Naturally, this romantic disposition has me, more often than not, at odds with my social environment. “I don’t hate people; I just like it better when they aren’t around”, this Bukowski quote, as cliché as it may have become (that’s popular culture for you), still sums up the totality of my sentiment towards anything social. Naturally, I spent most of my time alone either reading or hiking deep into nature. And naturally, that’s where I feel most at home, alone, away from the “Gaze” of the “Other”.
Here from the world I win release,
Nor scorn of men, nor footstep rude,
Break in to mar the holy peace
Of this great solitude. (Lewis Carroll)
Couple this with an avid reading habit and it’s just an apt recipe for scepticism; scepticism not just towards epistemology and metaphysics but towards normativity as well. The most immediate ontological effect of this is that I have become completely alienated from the social sensibility of the community that I inhabit. As a sceptic, however, this sentimental dislocation does not necessarily align me with the classical liberal stance that valorizes the market and the individual over the collective or with postmodernism that equates degeneracy with progress. It also does not align me with the conspiratorial Marxist collectivist, or with the radical freedom-espousing Sartrean existentialists. So do I align myself with anything? The answer is yes, I align myself with my own critical thinking.
One could be forgiven if one has mistaken me for a cheesy ‘rebel’. Although being mistaken for such a cliché would almost be offensive, it nonetheless has a comical effect. You see, despite my romantic and sceptical proclivity, I am a conformist. I belong to what Durkheim calls a mechanical society. Now I shan't go into details about what that is but it basically has the same characteristics with what social psychologists call a ‘collectivist society’. So no, I don’t conform to each and every single communal quirk but conform to the extent that it serves the community, albeit reluctantly [it’s a psychological disposition – a built-in personality trait]. The great thing about a humanities education is that you learn to let go of yourself; to not take yourself too seriously.
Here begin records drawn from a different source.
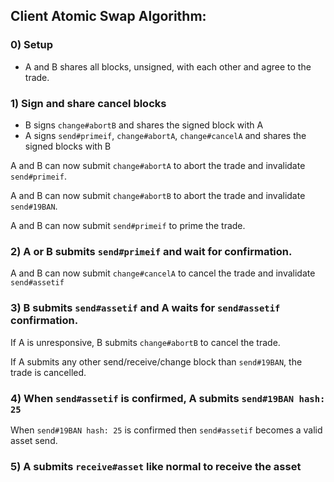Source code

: ## Client Atomic Swap Algorithm:
### 0) Setup
* A and B shares all blocks, unsigned, with each other and agree to the trade.


### 1) Sign and share cancel blocks
  * B signs `change#abortB` and shares the signed block with A
  * A signs `send#primeif`, `change#abortA`, `change#cancelA` and shares the signed blocks with B

A and B can now submit `change#abortA` to abort the trade and invalidate `send#primeif`.

A and B can now submit `change#abortB` to abort the trade and invalidate `send#19BAN`.

A and B can now submit `send#primeif` to prime the trade.


### 2) A or B submits `send#primeif` and wait for confirmation.

A and B can now submit `change#cancelA` to cancel the trade and invalidate `send#assetif`


### 3) B submits `send#assetif` and A waits for `send#assetif` confirmation.

If A is unresponsive, B submits `change#abortB` to cancel the trade.

If A submits any other send/receive/change block than `send#19BAN`, the trade is cancelled.


### 4) When `send#assetif` is confirmed, A submits `send#19BAN hash: 25`

When `send#19BAN hash: 25` is confirmed then `send#assetif` becomes a valid asset send.


### 5) A submits `receive#asset` like normal to receive the asset
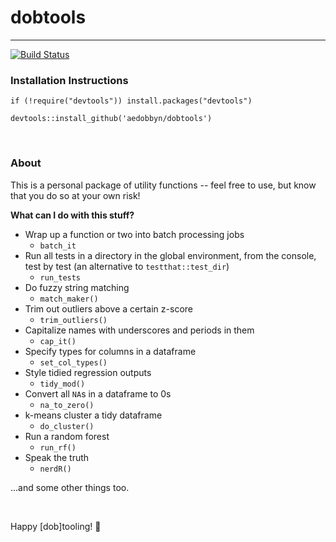 # dobtools 

***

[![Build Status](https://travis-ci.org/aedobbyn/dobtools.svg?branch=master)](https://travis-ci.org/aedobbyn/dobtools)


### Installation Instructions

`if (!require("devtools")) install.packages("devtools")`

`devtools::install_github('aedobbyn/dobtools')`

<br>

### About

This is a personal package of utility functions -- feel free to use, but know that you do so at your own risk!

**What can I do with this stuff?**

* Wrap up a function or two into batch processing jobs
    * `batch_it`
* Run all tests in a directory in the global environment, from the console, test by test (an alternative to `testthat::test_dir`)
    * `run_tests`
* Do fuzzy string matching
    * `match_maker()`
* Trim out outliers above a certain z-score
    * `trim_outliers()`
* Capitalize names with underscores and periods in them 
    * `cap_it()`
* Specify types for columns in a dataframe
    * `set_col_types()`
* Style tidied regression outputs
    * `tidy_mod()`
* Convert all `NA`s in a dataframe to 0s
    * `na_to_zero()`
* k-means cluster a tidy dataframe
    * `do_cluster()`
* Run a random forest 
    * `run_rf()`
* Speak the truth
    * `nerdR()`

...and some other things too. 

<br>

Happy [dob]tooling! :hammer:
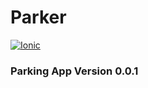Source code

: # Parker
[![Ionic](https://img.shields.io/badge/contributions-welcome-blue.svg?style=flat)]()
###  Parking App Version 0.0.1
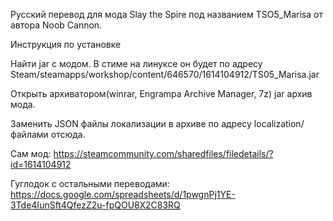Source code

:Русский перевод для мода Slay the Spire под названием TSO5_Marisa от автора  Noob Cannon.

Инструкция по установке

Найти jar с модом. В стиме на линуксе он будет по адресу Steam/steamapps/workshop/content/646570/1614104912/TS05_Marisa.jar


Открыть архиватором(winrar, Engrampa Archive Manager, 7z) jar архив мода. 

Заменить JSON файлы локализации в архиве по адресу localization/ файлами отсюда.

Сам мод: https://steamcommunity.com/sharedfiles/filedetails/?id=1614104912

Гуглодок с остальными переводами: https://docs.google.com/spreadsheets/d/1pwgnPj1YE-3Tde4IunSft4QfezZ2u-fpQOU8X2C83RQ
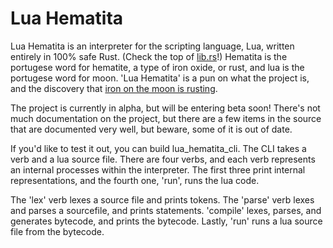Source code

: Lua Hematita
============
Lua Hematita is an interpreter for the scripting language, Lua, written entirely in 100% safe Rust. (Check the top of [lib.rs](./lua_hematita/src/lib.rs)!) Hematita is the portugese word for hematite, a type of iron oxide, or rust, and lua is the portugese word for moon. 'Lua Hematita' is a pun on what the project is, and the discovery that [iron on the moon is rusting](https://www.nasa.gov/feature/jpl/the-moon-is-rusting-and-researchers-want-to-know-why).

The project is currently in alpha, but will be entering beta soon! There's not much documentation on the project, but there are a few items in the source that are documented very well, but beware, some of it is out of date.

If you'd like to test it out, you can build lua_hematita_cli. The CLI takes a verb and a lua source file. There are four verbs, and each verb represents an internal processes within the interpreter. The first three print internal representations, and the fourth one, 'run', runs the lua code.

The 'lex' verb lexes a source file and prints tokens. The 'parse' verb lexes and parses a sourcefile, and prints statements. 'compile' lexes, parses, and generates bytecode, and prints the bytecode. Lastly, 'run' runs a lua source file from the bytecode.
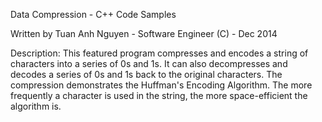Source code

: Data Compression - C++ Code Samples

Written by Tuan Anh Nguyen - Software Engineer
(C) - Dec 2014

Description: This featured program compresses and encodes a string of characters into a series of 0s and 1s. 
             It can also decompresses and decodes a series of 0s and 1s back to the original characters.
             The compression demonstrates the Huffman's Encoding Algorithm. 
             The more frequently a character is used in the string, the more space-efficient the algorithm is.
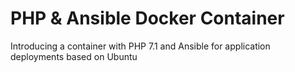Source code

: # PHP & Ansible Docker Container

Introducing a container with PHP 7.1 and Ansible for application deployments based on Ubuntu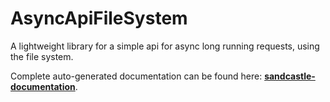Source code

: # AsyncApiFileSystem
A lightweight library for a simple api for async long running requests, using the file system.

Complete auto-generated documentation can be found here:
**[sandcastle-documentation](https://ugur-arikan.github.io/AsyncApiFileSystem/docs/index.html)**.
Yes, “poetry [living] is not the turning loose of emotion, but an escape from emotion; it is not an expression of personality but an escape from personality. But, of course, only those who have personality and emotions know what it means to want to escape from these things”. This is why T.S Eliot is infinitely wiser than William Wordsworth. The self, the individual – ‘me, just as I am’ – has no value, no meaning – zilch. It is only within and about “tradition” [read up on the nuances of Eliot’s concept of tradition] or what Yuval Noah Harari has called “fictions” and “stories” that the individual or the self has any semblance of meaning, value etc. And what might these ‘fictions’ be? Well, everything that’s not nature i.e. culture, tradition, society, community, the State, rights etc. These are the kinds of ‘fiction’ that have enabled us to survive and transcend other species.
You see, we live in “a universe not made for us”, a universe that has no telos, a universe that just doesn’t care about you. On top of that, we’re embraced by a mother [nature] that doesn’t care about us. We live in a universe where entropy is the ultimate, yet not so-divine law. So it is only through 'cooperation' that's been made possible by ‘fiction’ that we stand a chance against such formidable laws. So, whatever meaning, purpose, values, and worth that we have conceived for ourselves are all fiction, myths and make-believe, and yet they are absolutely imperative for the survival of our species. These fictions are of course diachronic but have a “tendency towards homeostasis”. And that, lads and ladies, is why I conform. I see society, community, culture, cooperation etc. for what they are i.e. ‘fiction’/’stories’. But I also understand their importance; how they’ve given us [human] rights, comfort, longevity, purpose, meaning and value. I also understand how trivial and insignificant the self – ‘me, just as I am’ – is in the face of entropy and chaos, and how the self, in a needless rebellion against “fiction”, serves as a force for chaos.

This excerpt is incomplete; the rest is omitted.